### WORK TO BE COMPLETED
Repeat, exactly and in full, the lines of the listing below, but without any pictures.

### RECORDED INFORMATION
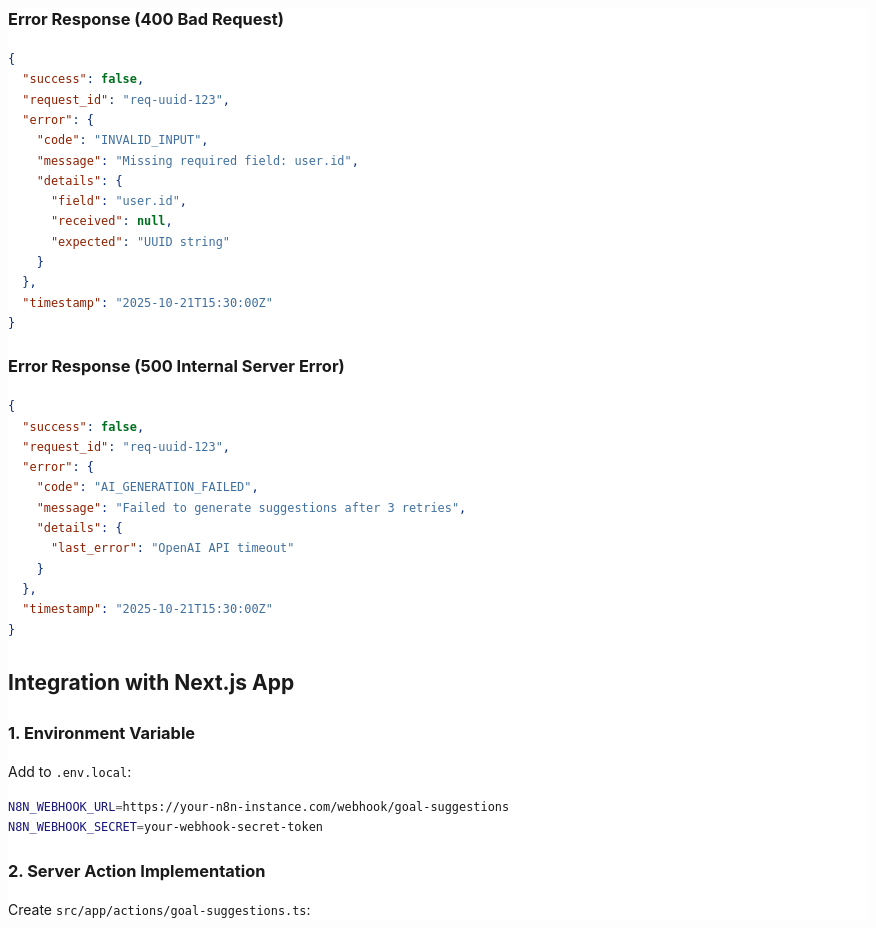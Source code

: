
 ```json
```

### Error Response (400 Bad Request)

```json
{
  "success": false,
  "request_id": "req-uuid-123",
  "error": {
    "code": "INVALID_INPUT",
    "message": "Missing required field: user.id",
    "details": {
      "field": "user.id",
      "received": null,
      "expected": "UUID string"
    }
  },
  "timestamp": "2025-10-21T15:30:00Z"
}
```

### Error Response (500 Internal Server Error)

```json
{
  "success": false,
  "request_id": "req-uuid-123",
  "error": {
    "code": "AI_GENERATION_FAILED",
    "message": "Failed to generate suggestions after 3 retries",
    "details": {
      "last_error": "OpenAI API timeout"
    }
  },
  "timestamp": "2025-10-21T15:30:00Z"
}
```

## Integration with Next.js App

### 1. Environment Variable

Add to `.env.local`:

```bash
N8N_WEBHOOK_URL=https://your-n8n-instance.com/webhook/goal-suggestions
N8N_WEBHOOK_SECRET=your-webhook-secret-token
```

### 2. Server Action Implementation

Create `src/app/actions/goal-suggestions.ts`:
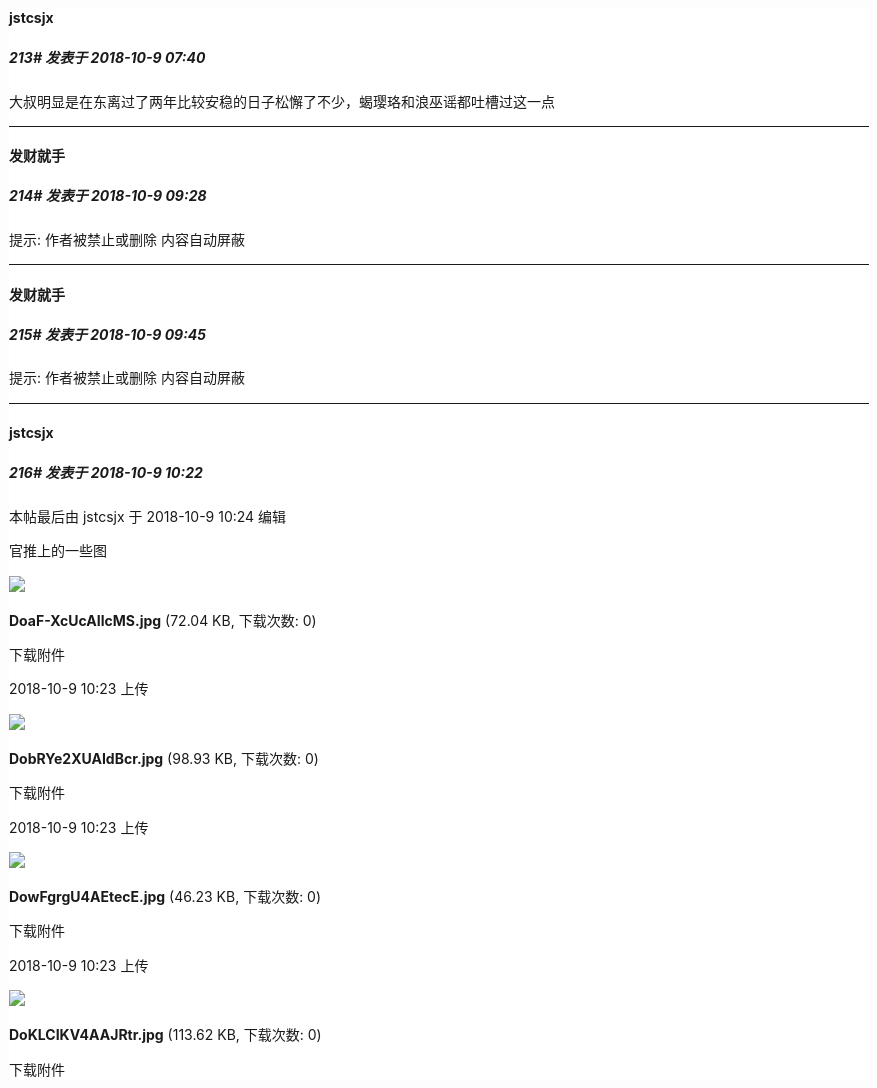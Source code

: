 ####  jstcsjx  
##### 213#       发表于 2018-10-9 07:40

大叔明显是在东离过了两年比较安稳的日子松懈了不少，蝎璎珞和浪巫谣都吐槽过这一点

*****

####  发财就手  
##### 214#       发表于 2018-10-9 09:28

提示: 作者被禁止或删除 内容自动屏蔽

*****

####  发财就手  
##### 215#       发表于 2018-10-9 09:45

提示: 作者被禁止或删除 内容自动屏蔽

*****

####  jstcsjx  
##### 216#       发表于 2018-10-9 10:22

 本帖最后由 jstcsjx 于 2018-10-9 10:24 编辑 

官推上的一些图

<img src="https://img.saraba1st.com/forum/201810/09/102334p0enfnp8p7p8d0pp.jpg" referrerpolicy="no-referrer">

<strong>DoaF-XcUcAIlcMS.jpg</strong> (72.04 KB, 下载次数: 0)

下载附件

2018-10-9 10:23 上传

<img src="https://img.saraba1st.com/forum/201810/09/102324d05262l4t5dv9rd6.jpg" referrerpolicy="no-referrer">

<strong>DobRYe2XUAIdBcr.jpg</strong> (98.93 KB, 下载次数: 0)

下载附件

2018-10-9 10:23 上传

<img src="https://img.saraba1st.com/forum/201810/09/102311vzy8ibi74cci4zye.jpg" referrerpolicy="no-referrer">

<strong>DowFgrgU4AEtecE.jpg</strong> (46.23 KB, 下载次数: 0)

下载附件

2018-10-9 10:23 上传

<img src="https://img.saraba1st.com/forum/201810/09/102312tgjjyjmjjcewrjeg.jpg" referrerpolicy="no-referrer">

<strong>DoKLCIKV4AAJRtr.jpg</strong> (113.62 KB, 下载次数: 0)

下载附件
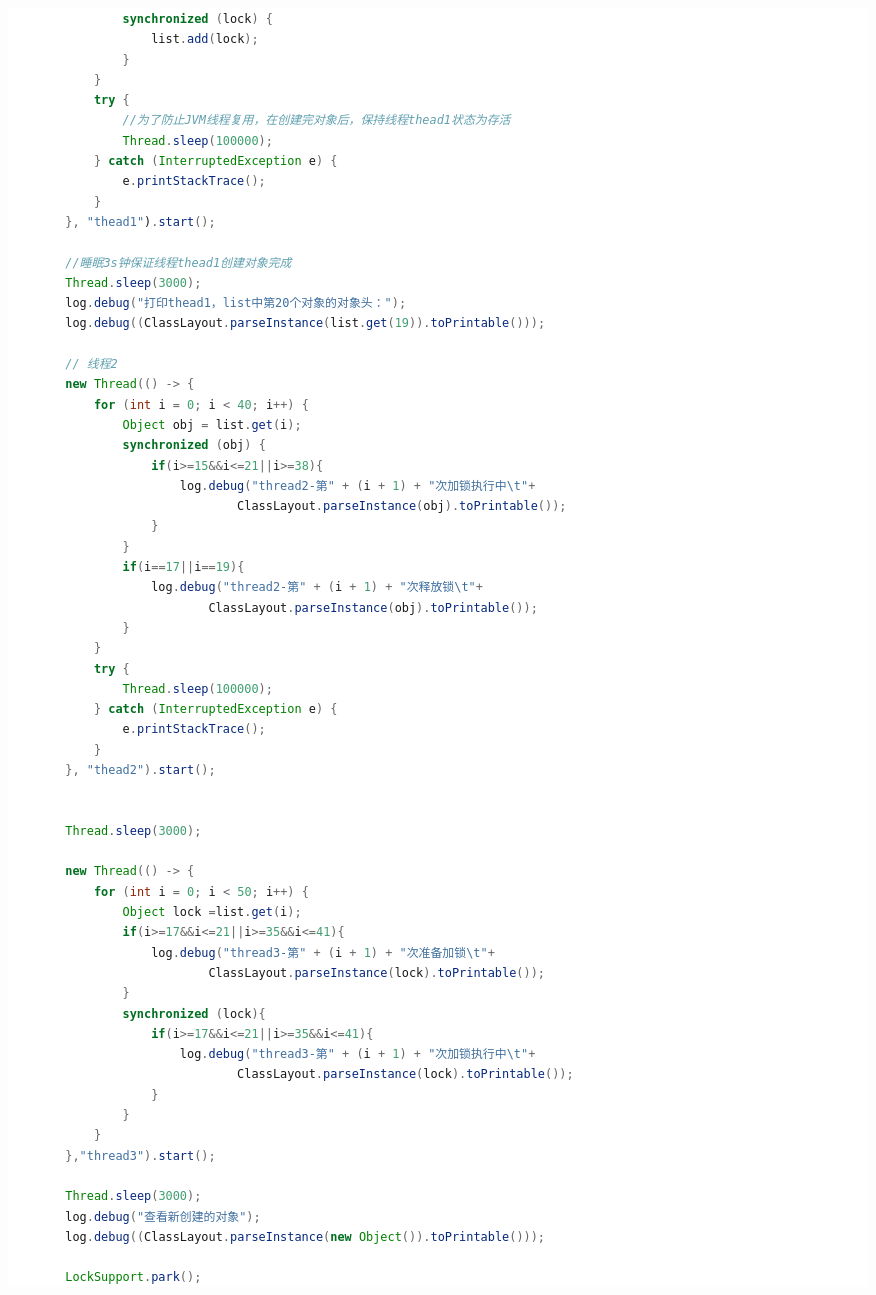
 ```java
                synchronized (lock) {
                    list.add(lock);
                }
            }
            try {
                //为了防止JVM线程复用，在创建完对象后，保持线程thead1状态为存活
                Thread.sleep(100000);
            } catch (InterruptedException e) {
                e.printStackTrace();
            }
        }, "thead1").start();

        //睡眠3s钟保证线程thead1创建对象完成
        Thread.sleep(3000);
        log.debug("打印thead1，list中第20个对象的对象头：");
        log.debug((ClassLayout.parseInstance(list.get(19)).toPrintable()));
        
        // 线程2
        new Thread(() -> {
            for (int i = 0; i < 40; i++) {
                Object obj = list.get(i);
                synchronized (obj) {
                    if(i>=15&&i<=21||i>=38){
                        log.debug("thread2-第" + (i + 1) + "次加锁执行中\t"+
                                ClassLayout.parseInstance(obj).toPrintable());
                    }
                }
                if(i==17||i==19){
                    log.debug("thread2-第" + (i + 1) + "次释放锁\t"+
                            ClassLayout.parseInstance(obj).toPrintable());
                }
            }
            try {
                Thread.sleep(100000);
            } catch (InterruptedException e) {
                e.printStackTrace();
            }
        }, "thead2").start();


        Thread.sleep(3000);

        new Thread(() -> {
            for (int i = 0; i < 50; i++) {
                Object lock =list.get(i);
                if(i>=17&&i<=21||i>=35&&i<=41){
                    log.debug("thread3-第" + (i + 1) + "次准备加锁\t"+
                            ClassLayout.parseInstance(lock).toPrintable());
                }
                synchronized (lock){
                    if(i>=17&&i<=21||i>=35&&i<=41){
                        log.debug("thread3-第" + (i + 1) + "次加锁执行中\t"+
                                ClassLayout.parseInstance(lock).toPrintable());
                    }
                }
            }
        },"thread3").start();

        Thread.sleep(3000);
        log.debug("查看新创建的对象");
        log.debug((ClassLayout.parseInstance(new Object()).toPrintable()));

        LockSupport.park();
```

### SOLUTION TO THIS PROBLEM
Source code

:
 ```json
```

### Error Response (400 Bad Request)

```json
{
  "success": false,
  "request_id": "req-uuid-123",
  "error": {
    "code": "INVALID_INPUT",
    "message": "Missing required field: user.id",
    "details": {
      "field": "user.id",
      "received": null,
      "expected": "UUID string"
    }
  },
  "timestamp": "2025-10-21T15:30:00Z"
}
```

### Error Response (500 Internal Server Error)

```json
{
  "success": false,
  "request_id": "req-uuid-123",
  "error": {
    "code": "AI_GENERATION_FAILED",
    "message": "Failed to generate suggestions after 3 retries",
    "details": {
      "last_error": "OpenAI API timeout"
    }
  },
  "timestamp": "2025-10-21T15:30:00Z"
}
```

## Integration with Next.js App

### 1. Environment Variable

Add to `.env.local`:

```bash
N8N_WEBHOOK_URL=https://your-n8n-instance.com/webhook/goal-suggestions
N8N_WEBHOOK_SECRET=your-webhook-secret-token
```

### 2. Server Action Implementation

Create `src/app/actions/goal-suggestions.ts`:
Source code

: ####  jstcsjx  
##### 213#       发表于 2018-10-9 07:40

大叔明显是在东离过了两年比较安稳的日子松懈了不少，蝎璎珞和浪巫谣都吐槽过这一点

*****

####  发财就手  
##### 214#       发表于 2018-10-9 09:28

提示: 作者被禁止或删除 内容自动屏蔽

*****

####  发财就手  
##### 215#       发表于 2018-10-9 09:45

提示: 作者被禁止或删除 内容自动屏蔽

*****

####  jstcsjx  
##### 216#       发表于 2018-10-9 10:22

 本帖最后由 jstcsjx 于 2018-10-9 10:24 编辑 

官推上的一些图

<img src="https://img.saraba1st.com/forum/201810/09/102334p0enfnp8p7p8d0pp.jpg" referrerpolicy="no-referrer">

<strong>DoaF-XcUcAIlcMS.jpg</strong> (72.04 KB, 下载次数: 0)

下载附件

2018-10-9 10:23 上传

<img src="https://img.saraba1st.com/forum/201810/09/102324d05262l4t5dv9rd6.jpg" referrerpolicy="no-referrer">

<strong>DobRYe2XUAIdBcr.jpg</strong> (98.93 KB, 下载次数: 0)

下载附件

2018-10-9 10:23 上传

<img src="https://img.saraba1st.com/forum/201810/09/102311vzy8ibi74cci4zye.jpg" referrerpolicy="no-referrer">

<strong>DowFgrgU4AEtecE.jpg</strong> (46.23 KB, 下载次数: 0)

下载附件

2018-10-9 10:23 上传

<img src="https://img.saraba1st.com/forum/201810/09/102312tgjjyjmjjcewrjeg.jpg" referrerpolicy="no-referrer">

<strong>DoKLCIKV4AAJRtr.jpg</strong> (113.62 KB, 下载次数: 0)

下载附件
 ```java
                synchronized (lock) {
                    list.add(lock);
                }
            }
            try {
                //为了防止JVM线程复用，在创建完对象后，保持线程thead1状态为存活
                Thread.sleep(100000);
            } catch (InterruptedException e) {
                e.printStackTrace();
            }
        }, "thead1").start();

        //睡眠3s钟保证线程thead1创建对象完成
        Thread.sleep(3000);
        log.debug("打印thead1，list中第20个对象的对象头：");
        log.debug((ClassLayout.parseInstance(list.get(19)).toPrintable()));
        
        // 线程2
        new Thread(() -> {
            for (int i = 0; i < 40; i++) {
                Object obj = list.get(i);
                synchronized (obj) {
                    if(i>=15&&i<=21||i>=38){
                        log.debug("thread2-第" + (i + 1) + "次加锁执行中\t"+
                                ClassLayout.parseInstance(obj).toPrintable());
                    }
                }
                if(i==17||i==19){
                    log.debug("thread2-第" + (i + 1) + "次释放锁\t"+
                            ClassLayout.parseInstance(obj).toPrintable());
                }
            }
            try {
                Thread.sleep(100000);
            } catch (InterruptedException e) {
                e.printStackTrace();
            }
        }, "thead2").start();


        Thread.sleep(3000);

        new Thread(() -> {
            for (int i = 0; i < 50; i++) {
                Object lock =list.get(i);
                if(i>=17&&i<=21||i>=35&&i<=41){
                    log.debug("thread3-第" + (i + 1) + "次准备加锁\t"+
                            ClassLayout.parseInstance(lock).toPrintable());
                }
                synchronized (lock){
                    if(i>=17&&i<=21||i>=35&&i<=41){
                        log.debug("thread3-第" + (i + 1) + "次加锁执行中\t"+
                                ClassLayout.parseInstance(lock).toPrintable());
                    }
                }
            }
        },"thread3").start();

        Thread.sleep(3000);
        log.debug("查看新创建的对象");
        log.debug((ClassLayout.parseInstance(new Object()).toPrintable()));

        LockSupport.park();
```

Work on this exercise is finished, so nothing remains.